On the face of it, Anne Glenconner has led a charmed life, says Henry Mance in the FT. Born into an aristocratic family, the 89-year-old spent three decades as Princess Margaret’s lady-in-waiting and hung out with the likes of Mick Jagger on the Caribbean island of Mustique. But while “her fortunes have been extreme, so have her misfortunes”.
Glenconner’s late husband, a charismatic but cruel aristocrat called Colin Tennant, was so open about his mistresses that he used to complain to her about them. She took it in her stride: “One knew that men have affairs. And if it gets too bad, then one has one oneself.” But Tennant also had a violent side. Glenconner says he used to beat her up with sticks – so much so that she is permanently deaf in one ear. The rest of her family life was no easier. Their two eldest sons died – one was a heroin addict, the other had HIV – and their third was left severely injured after a motorbike accident. “Men in my life haven’t come out too well,” she says.

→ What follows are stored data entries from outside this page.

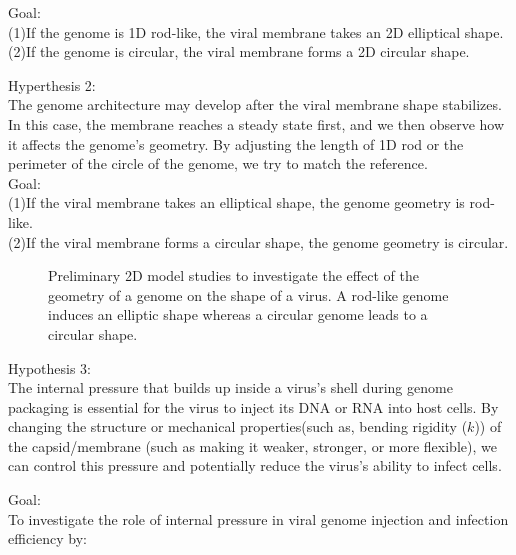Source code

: \documentclass[12pt]{article}
\begin{document}
\begin{flushleft}
\noindent Goal:\\
	(1)If the genome is 1D rod-like, the viral membrane takes an 2D elliptical shape.\\
	(2)If the genome is circular, the viral membrane forms a 2D circular shape.
	
\noindent Hyperthesis 2:\\
The genome architecture may develop after the viral membrane shape stabilizes. In this case, the membrane reaches a steady state first, and we then observe how it affects the genome’s geometry. By adjusting the length of 1D rod or the perimeter of the circle of the genome, we try to match the reference.\\ 
\noindent Goal:\\
	(1)If the viral membrane takes an elliptical shape, the genome geometry is rod-like\cite{harish2021entomopathogenic}.	\\
	(2)If the viral membrane forms a circular shape, the genome geometry is circular.
		

	
\begin{figure}[!ht]
  \centering
  \caption{Preliminary 2D model studies to
investigate the effect of the geometry of a
genome on the shape of a virus. A rod-like
genome induces an elliptic shape whereas a
circular genome leads to a circular shape.}
\end{figure}
	
	
\noindent Hypothesis 3:\\
The internal pressure that builds up inside a virus’s shell during genome packaging is essential for the virus to inject its DNA or RNA into host cells. By changing the structure or mechanical properties(such as, bending rigidity ($k$)) of the capsid/membrane (such as making it weaker, stronger, or more flexible), we can control this pressure and potentially reduce the virus’s ability to infect cells.

\noindent Goal:\\
\noindent To investigate the role of internal pressure in viral genome injection and infection efficiency by:


\end{flushleft}
\end{document}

When Tennant died in 2010, it was revealed he had cut Glenconner and their children out of his will and left his land on Mustique to his valet. It was, she admits, another “humiliation”. Yet she remains fabulously upbeat. She has blossomed in her late eighties, publishing two novels and a memoir (Lady in Waiting) that has sold more than half a million copies. “I’ve been in the shadow all my life,” she says. “Suddenly, yippee, I came out with a bang.”